= Chitra Weddikkara =

Sri Lankan professor of economics and architect

Dona Enfreeda Rangani Chitra Weddikkara (1947), known as Chitra Weddikkara, is a Sri Lankan professor of building economics, a chartered architect, a chartered quantity surveyor, an external examiner, an administrator, and a frequent speaker at construction-related professional venues.

== Early life and education==
Weddikkara, was born in Negombo, Sri Lanka, the eldest daughter in a family of five children. Her father was an education inspector who worked during the British colonial period and her mother was a school principal. Weddikkara gained her primary education at the Ave Maria Convent in Negombo, and she completed her secondary education at the Good Shepherd College in Kotahena, Colombo. She completed a B.Sc Built Environment degree in the University of Colombo and went on to study architecture at the Western Australian Institute of Technology (now, the Curtin University), and qualified in architecture in 1975. She later earned a Ph.D. in Dispute Resolution at the College of Law, Murdoch University, Perth, Western Australia, a Master of Science (Building Studies), Curtin University of Technology, Western Australia, a Bachelor of Applied Science in Quantity Surveying, Curtin University of Technology, Perth, Western Australia, an Associate Diploma in Quantity Surveying, Western Australian Institute of Technology, Perth, a Certificate in Mediation (LEADR), Australia, a Certificate in International Construction Management, Sweden, and Associateship in Architecture, Western Australian Institute of Technology.
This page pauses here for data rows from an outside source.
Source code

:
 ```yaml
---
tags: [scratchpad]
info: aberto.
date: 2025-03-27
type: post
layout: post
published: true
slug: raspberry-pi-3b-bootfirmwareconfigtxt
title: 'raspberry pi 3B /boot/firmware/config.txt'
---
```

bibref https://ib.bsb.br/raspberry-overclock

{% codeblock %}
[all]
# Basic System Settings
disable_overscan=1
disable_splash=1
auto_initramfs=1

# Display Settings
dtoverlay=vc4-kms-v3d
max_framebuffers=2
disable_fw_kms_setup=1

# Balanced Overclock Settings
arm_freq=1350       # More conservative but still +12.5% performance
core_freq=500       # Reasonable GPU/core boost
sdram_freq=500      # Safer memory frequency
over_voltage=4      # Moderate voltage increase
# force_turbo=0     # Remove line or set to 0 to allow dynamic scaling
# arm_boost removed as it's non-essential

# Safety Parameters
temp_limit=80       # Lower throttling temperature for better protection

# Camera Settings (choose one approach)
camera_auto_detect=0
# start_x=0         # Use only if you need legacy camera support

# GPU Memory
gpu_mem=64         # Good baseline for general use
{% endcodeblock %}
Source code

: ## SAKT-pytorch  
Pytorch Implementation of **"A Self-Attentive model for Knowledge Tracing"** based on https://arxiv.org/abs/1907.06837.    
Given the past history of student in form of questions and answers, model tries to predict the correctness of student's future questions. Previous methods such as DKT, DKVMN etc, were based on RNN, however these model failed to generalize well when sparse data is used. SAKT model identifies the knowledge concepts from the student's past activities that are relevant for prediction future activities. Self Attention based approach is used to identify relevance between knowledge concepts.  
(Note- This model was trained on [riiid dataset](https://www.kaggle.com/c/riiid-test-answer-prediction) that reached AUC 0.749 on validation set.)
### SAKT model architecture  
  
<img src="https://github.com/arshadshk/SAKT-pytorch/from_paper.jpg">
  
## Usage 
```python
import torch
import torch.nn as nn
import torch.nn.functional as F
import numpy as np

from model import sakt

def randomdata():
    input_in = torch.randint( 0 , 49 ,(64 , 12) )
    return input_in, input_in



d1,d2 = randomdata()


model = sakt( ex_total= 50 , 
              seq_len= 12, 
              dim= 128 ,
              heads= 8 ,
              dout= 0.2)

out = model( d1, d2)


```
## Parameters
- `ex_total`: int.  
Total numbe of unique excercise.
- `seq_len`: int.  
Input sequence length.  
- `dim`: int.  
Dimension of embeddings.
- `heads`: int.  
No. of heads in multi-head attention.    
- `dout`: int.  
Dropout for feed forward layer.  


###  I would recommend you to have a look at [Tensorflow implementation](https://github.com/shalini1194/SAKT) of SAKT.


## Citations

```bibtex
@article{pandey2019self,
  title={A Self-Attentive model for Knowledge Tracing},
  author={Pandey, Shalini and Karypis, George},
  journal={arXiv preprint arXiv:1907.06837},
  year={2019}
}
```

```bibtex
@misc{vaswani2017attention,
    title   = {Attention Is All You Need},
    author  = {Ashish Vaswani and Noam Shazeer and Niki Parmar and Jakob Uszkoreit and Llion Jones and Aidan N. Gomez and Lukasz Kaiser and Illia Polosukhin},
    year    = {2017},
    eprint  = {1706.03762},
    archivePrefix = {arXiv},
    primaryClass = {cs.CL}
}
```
In 2013, she was presented with an honorary degree from the University of Salford.

== Academic career ==

In 1983, Weddikkara joined the Department of Architecture at the University of Moratuwa, Sri Lanka as a part-time lecturer. In 1985, she became a full-time lecturer. In 1987, she took over the position of Head of the Department of Building Economics at the University of Moratuwa, managing the newly created degree course in Quantity Surveying. During her tenure the department introduced new degree courses, including B.Sc in Facilities Management, M.Sc in Project Management and M.Sc in Law and Dispute Resolution in Construction, and a postgraduate degree leading to the M.Sc. in Landscape Architecture.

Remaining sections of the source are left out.